Jarryd Hayne will start his journey from the National Rugby League in Australia to a potential NFL roster spot with the San Francisco 49ers on a futures/reserves contract.
The 27-year-old, who was named the NRL's Player of the Year in 2014, announced the decision during a news conference in Sydney on Tuesday and picked the Niners over the Detroit Lions and Seattle Seahawks, his other two finalists.
Hayne said when his agent initially told him San Francisco was interested, he said no because of the coaching switch from Jim Harbaugh to Jim Tomsula. But he went and met with Tomsula for about an hour and said "he was probably the one coach that knew the transition better than anyone."
Hayne said there was $100,000 guaranteed with San Francisco; Detroit did not make a similar offer.
He said he informed San Francisco of his decision Friday.
"This is a small step in the right direction," Hayne said. "The hard stuff starts now."
Hayne is attempting to become the rare player who has spent the majority of his career overseas playing a different sport to have a successful conversion to the NFL.

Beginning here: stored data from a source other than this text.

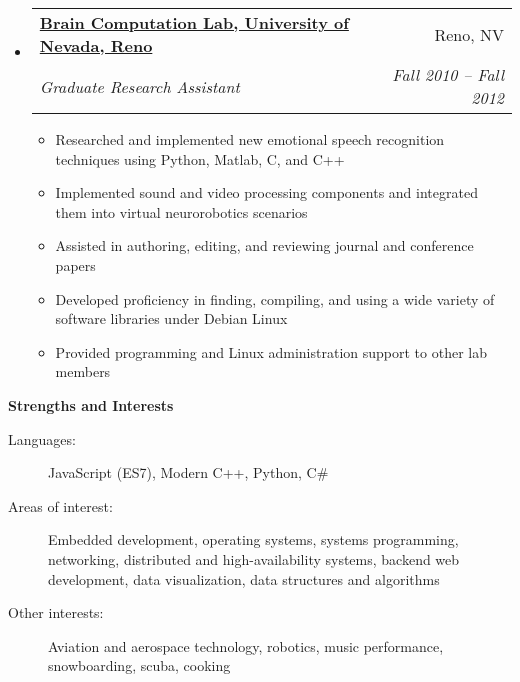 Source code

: \documentclass[letterpaper,11pt]{article}
\makeatletter
\newcommand{\resitem}[1]{\item #1 \vspace{-2pt}}
\newcommand{\resheading}[1]{{\large \colorbox{mygrey}{\begin{minipage}{\textwidth}{\textbf{#1 \vphantom{p\^{E}}}}\end{minipage}}}}
\newcommand{\ressubheading}[4]{
\begin{tabular*}{6.5in}{l@{\extracolsep{\fill}}r}
		\textbf{#1} & #2 \\
		\textit{#3} & \textit{#4} \\
\end{tabular*}\vspace{-6pt}}
\makeatother
\begin{document}
\begin{itemize}
		\item
			\ressubheading{\href{http://www.cse.unr.edu/brain/}{Brain Computation Lab, University of Nevada, Reno}}{Reno, NV}{Graduate Research Assistant}{Fall 2010 -- Fall 2012}
				{ \footnotesize
				\begin{itemize}
					\resitem{Researched and implemented new emotional speech recognition techniques using Python, Matlab, C, and C++}
					\resitem{Implemented sound and video processing components and integrated them into virtual neurorobotics scenarios}
					\resitem{Assisted in authoring, editing, and reviewing journal and conference papers}
					\resitem{Developed proficiency in finding, compiling, and using a wide variety of software libraries under Debian Linux}
					\resitem{Provided programming and Linux administration support to other lab members}
				\end{itemize}
				}
	\end{itemize}  %

\resheading{Strengths and Interests}
	\linebreak
	\begin{description}
		\item[Languages:] { \footnotesize JavaScript (ES7), Modern C++, Python, C\# }
		\item[Areas of interest:] { \footnotesize Embedded development, operating systems, systems programming, networking, distributed and high-availability systems, backend web development, data visualization, data structures and algorithms}
		\item[Other interests:] { \footnotesize Aviation and aerospace technology, robotics, music performance, snowboarding, scuba, cooking }
	\end{description} %

\end{document}
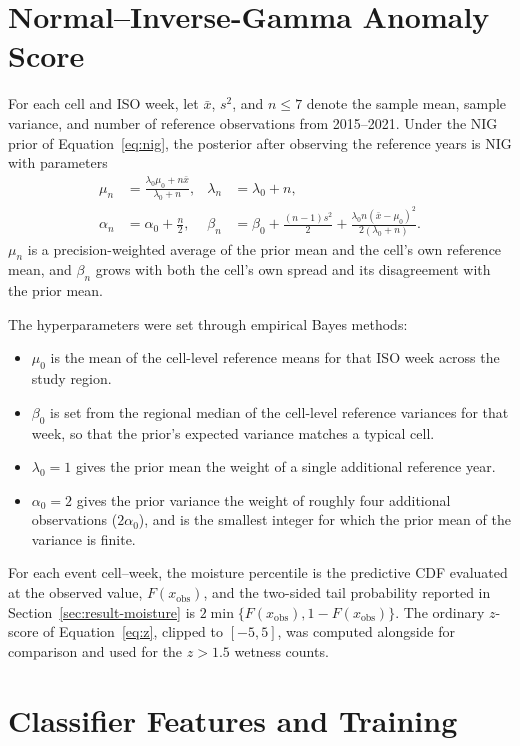 \documentclass[10pt,letterpaper]{article}
\begin{document}
\section{Normal--Inverse-Gamma Anomaly Score}\label{app:nig}
For each cell and ISO week, let $\bar{x}$, $s^2$, and $n\leq7$ denote the sample mean, sample variance, and number of reference observations from 2015--2021. Under the NIG prior of Equation~\ref{eq:nig}, the posterior after observing the reference years is NIG with parameters \citep{murphy2007conjugate}
\begin{align}
\mu_n&=\frac{\lambda_0\mu_0+n\bar{x}}{\lambda_0+n}, & \lambda_n&=\lambda_0+n,\label{eq:nig-mean}\\
\alpha_n&=\alpha_0+\frac{n}{2}, & \beta_n&=\beta_0+\frac{(n-1)s^2}{2}+\frac{\lambda_0n(\bar{x}-\mu_0)^2}{2(\lambda_0+n)}.\label{eq:nig-var}
\end{align}
$\mu_n$ is a precision-weighted average of the prior mean and the cell's own reference mean, and $\beta_n$ grows with both the cell's own spread and its disagreement with the prior mean.

The hyperparameters were set through empirical Bayes methods:
\begin{itemize}
\item $\mu_0$ is the mean of the cell-level reference means for that ISO week across the study region.
\item $\beta_0$ is set from the regional median of the cell-level reference variances for that week, so that the prior's expected variance matches a typical cell.
\item $\lambda_0=1$ gives the prior mean the weight of a single additional reference year.
\item $\alpha_0=2$ gives the prior variance the weight of roughly four additional observations ($2\alpha_0$), and is the smallest integer for which the prior mean of the variance is finite.
\end{itemize}
For each event cell--week, the moisture percentile is the predictive CDF evaluated at the observed value, $F(x_{\mathrm{obs}})$, and the two-sided tail probability reported in Section~\ref{sec:result-moisture} is $2\min\{F(x_{\mathrm{obs}}),1-F(x_{\mathrm{obs}})\}$. The ordinary $z$-score of Equation~\ref{eq:z}, clipped to $[-5,5]$, was computed alongside for comparison and used for the $z>1.5$ wetness counts.

\section{Classifier Features and Training}\label{app:classifier}
\end{document}
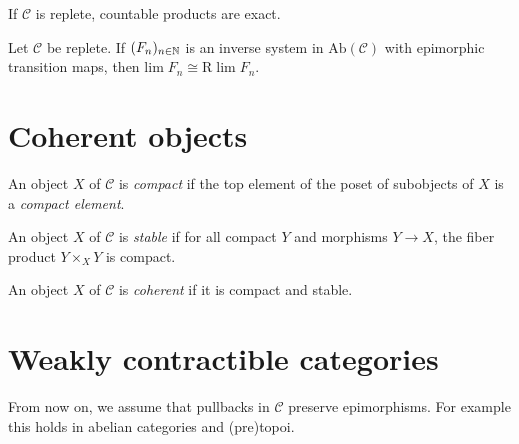 \begin{proposition}
    If $\mathcal{C}$ is replete, countable products are exact.
    \label{prop:replete-products-exact}
\end{proposition}

\begin{proposition}
    Let $\mathcal{C}$ be replete.
    If $(F_n)_{n \in \mathbb{N}}$ is an inverse system in $\mathrm{Ab}(\mathcal{C})$ with
    epimorphic transition maps, then $\mathrm{lim} \; F_n \cong \mathrm{R}\; \mathrm{lim} \; F_n$.
    \label{prop:lim-exact-replete}
\end{proposition}

\section{Coherent objects}

\begin{definition}
    An object $X$ of $\mathcal{C}$ is \emph{compact} if the top element of the poset
    of subobjects of $X$ is a \emph{compact element}.
    \label{def:compact-object}
\end{definition}

\begin{definition}
    An object $X$ of $\mathcal{C}$ is \emph{stable} if for all compact $Y$ and morphisms $Y \to X$,
    the fiber product $Y \times_{X} Y$ is compact.
    \label{def:stable-object}
\end{definition}

\begin{definition}
    An object $X$ of $\mathcal{C}$ is \emph{coherent} if it is compact and stable.
    \label{def:coherent-object}
\end{definition}

\section{Weakly contractible categories}

From now on, we assume that pullbacks in $\mathcal{C}$ preserve epimorphisms. For example
this holds in abelian categories and (pre)topoi.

He initially announced his intentions to retire from Rugby League to try and make the NFL in October and will try to make the league as a running back.
Since then, he's spent time training in the United States, including with former NFL receiver Tim Dwight. During his Pro Day, the National Football Post reported he ran a 4.53-second 40-yard dash, although it is unclear if that was electronically timed or hand-timed. At his Pro Day, he measured in at 6-foot-2, 226 pounds.

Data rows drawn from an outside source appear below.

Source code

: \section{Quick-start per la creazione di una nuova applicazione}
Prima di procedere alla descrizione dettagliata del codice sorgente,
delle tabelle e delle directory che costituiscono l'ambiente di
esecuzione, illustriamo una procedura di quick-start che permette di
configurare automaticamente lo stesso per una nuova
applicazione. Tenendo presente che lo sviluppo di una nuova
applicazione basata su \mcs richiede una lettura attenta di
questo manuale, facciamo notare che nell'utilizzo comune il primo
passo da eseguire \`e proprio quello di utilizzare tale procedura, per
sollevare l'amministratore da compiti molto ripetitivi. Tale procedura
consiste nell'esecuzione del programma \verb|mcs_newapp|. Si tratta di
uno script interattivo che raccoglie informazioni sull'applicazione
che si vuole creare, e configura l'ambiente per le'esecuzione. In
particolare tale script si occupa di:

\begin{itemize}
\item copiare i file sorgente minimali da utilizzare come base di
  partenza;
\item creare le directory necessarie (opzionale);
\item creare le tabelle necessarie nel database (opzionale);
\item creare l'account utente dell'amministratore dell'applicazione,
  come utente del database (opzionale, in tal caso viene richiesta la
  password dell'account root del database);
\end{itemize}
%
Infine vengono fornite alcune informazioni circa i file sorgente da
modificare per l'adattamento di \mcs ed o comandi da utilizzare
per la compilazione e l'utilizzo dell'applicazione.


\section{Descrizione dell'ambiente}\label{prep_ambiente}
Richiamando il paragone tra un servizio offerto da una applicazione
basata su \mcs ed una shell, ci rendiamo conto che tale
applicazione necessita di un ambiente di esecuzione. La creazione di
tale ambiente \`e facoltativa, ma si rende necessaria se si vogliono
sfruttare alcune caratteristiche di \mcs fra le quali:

Hayne's road to actually making an NFL roster likely would still be long since he has no prior football experience. Dwight told ESPN.com last week he felt Hayne had some quickness and speed and also had good size and height, but would have to learn how to take a hit in the league. When he does, Dwight said, he could be difficult to tackle.
"He's going to have to come in and play special teams. He's going to have to learn how to rush the punt and then get back and block for a return," Dwight told ESPN.com last week. "He's going to have to learn how to cover a punt, but that should be pretty instinctive to him. We were trying to look at what positions he would play on the field, either offensively or defensively. Rugby, especially being a forward, you're pretty much an offensive-minded guy.
"We kind of focused on that for him to be successful on the offensive side of the ball. So you're looking possibly as an H-Back. But you don't see a whole lot of H-Backs in the NFL anymore. But a guy that could maybe run the ball a little bit as well as jump in the slot and run some routes."